A SOLICITOR accused of passing information to drug dealers about investigations into them has categorically denied the alle- gations.

Basharat Ditta, who worked for law firm Forbes, in Blackburn, told a jury that had he known the now-convicted dealers were involved with men being questioned by police, he would never have spoken to them about what was going on.

The 42-year-old told Liverpool Crown Court that when he was contacted by dealer Suhail Vohra shortly after the arrest of one of his couriers, he only spoke about the defendant’s welfare. Mr Ditta, of Adelaide Terrace, Blackburn, said: “I did not know anything about the investigation. I was not at the police station to know anything about the investigation.

“In terms of what was going on with the investigation, I did not know anything to pass on to Mr Vohra.

“When he contacted me I was not suspicious because of the fact that he had a genuine relationship with him.

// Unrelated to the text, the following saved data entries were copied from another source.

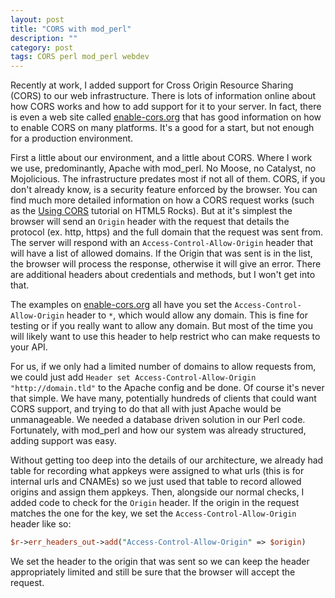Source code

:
 ```yaml
---
layout: post
title: "CORS with mod_perl"
description: ""
category: post
tags: CORS perl mod_perl webdev
---
```


Recently at work, I added support for Cross Origin Resource Sharing (CORS) to our web infrastructure. There is lots of information online about how CORS works and how to add support for it to your server. In fact, there is even a web site called [enable-cors.org](http://enable-cors.org/) that has good information on how to enable CORS on many platforms. It's a good for a start, but not enough for a production environment.

First a little about our environment, and a little about CORS. Where I work we use, predominantly, Apache with mod_perl. No Moose, no Catalyst, no Mojolicious. The infrastructure predates most if not all of them. CORS, if you don't already know, is a security feature enforced by the browser. You can find much more detailed information on how a CORS request works (such as the [Using CORS](http://www.html5rocks.com/en/tutorials/cors/) tutorial on HTML5 Rocks). But at it's simplest the browser will send an `Origin` header with the request that details the protocol (ex. http, https) and the full domain that the request was sent from. The server will respond with an `Access-Control-Allow-Origin` header that will have a list of allowed domains. If the Origin that was sent is in the list, the browser will process the response, otherwise it will give an error. There are additional headers about credentials and methods, but I won't get into that.

The examples on [enable-cors.org](http://enable-cors.org/) all have you set the `Access-Control-Allow-Origin` header to `*`, which would allow any domain. This is fine for testing or if you really want to allow any domain. But most of the time you will likely want to use this header to help restrict who can make requests to your API.

For us, if we only had a limited number of domains to allow requests from, we could just add `Header set Access-Control-Allow-Origin "http://domain.tld"` to the Apache config and be done. Of course it's never that simple. We have many, potentially hundreds of clients that could want CORS support, and trying to do that all with just Apache would be unmanageable. We needed a database driven solution in our Perl code. Fortunately, with mod_perl and how our system was already structured, adding support was easy.

Without getting too deep into the details of our architecture, we already had table for recording what appkeys were assigned to what urls (this is for internal urls and CNAMEs) so we just used that table to record allowed origins and assign them appkeys. Then, alongside our normal checks, I added code to check for the `Origin` header. If the origin in the request matches the one for the key, we set the `Access-Control-Allow-Origin` header like so:

```perl
$r->err_headers_out->add("Access-Control-Allow-Origin" => $origin)
```

We set the header to the origin that was sent so we can keep the header appropriately limited and still be sure that the browser will accept the request.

If I was suspicious, I would not have spoken to Mr Vohra, full stop.”

It is alleged that when drugs couriers acting on behalf of Neil Scarborough, Tahier Chand and Vohra were arrested as part of Lancashire Police’s serious and organised crime unit’s Operation Oak, Ditta would have “careful conversations” with those representing the alleged couriers to find out information that might help the trio continue supplying class A drugs.

The crown alleges that the defendant passed on messages to them, knowing the details could frustrate the ongoing police investigation.

Ditta denies two counts of perverting the course of justice.

Defending, Simon Choker QC asked Ditta why he had contacted Scarborough after the arrest of the courier.

The defendant told the court: “If I was a corrupt lawyer, which I am not, and I wanted to feed information to Mr Scarborough, I would not wait 15 hours, I would do it immediately.”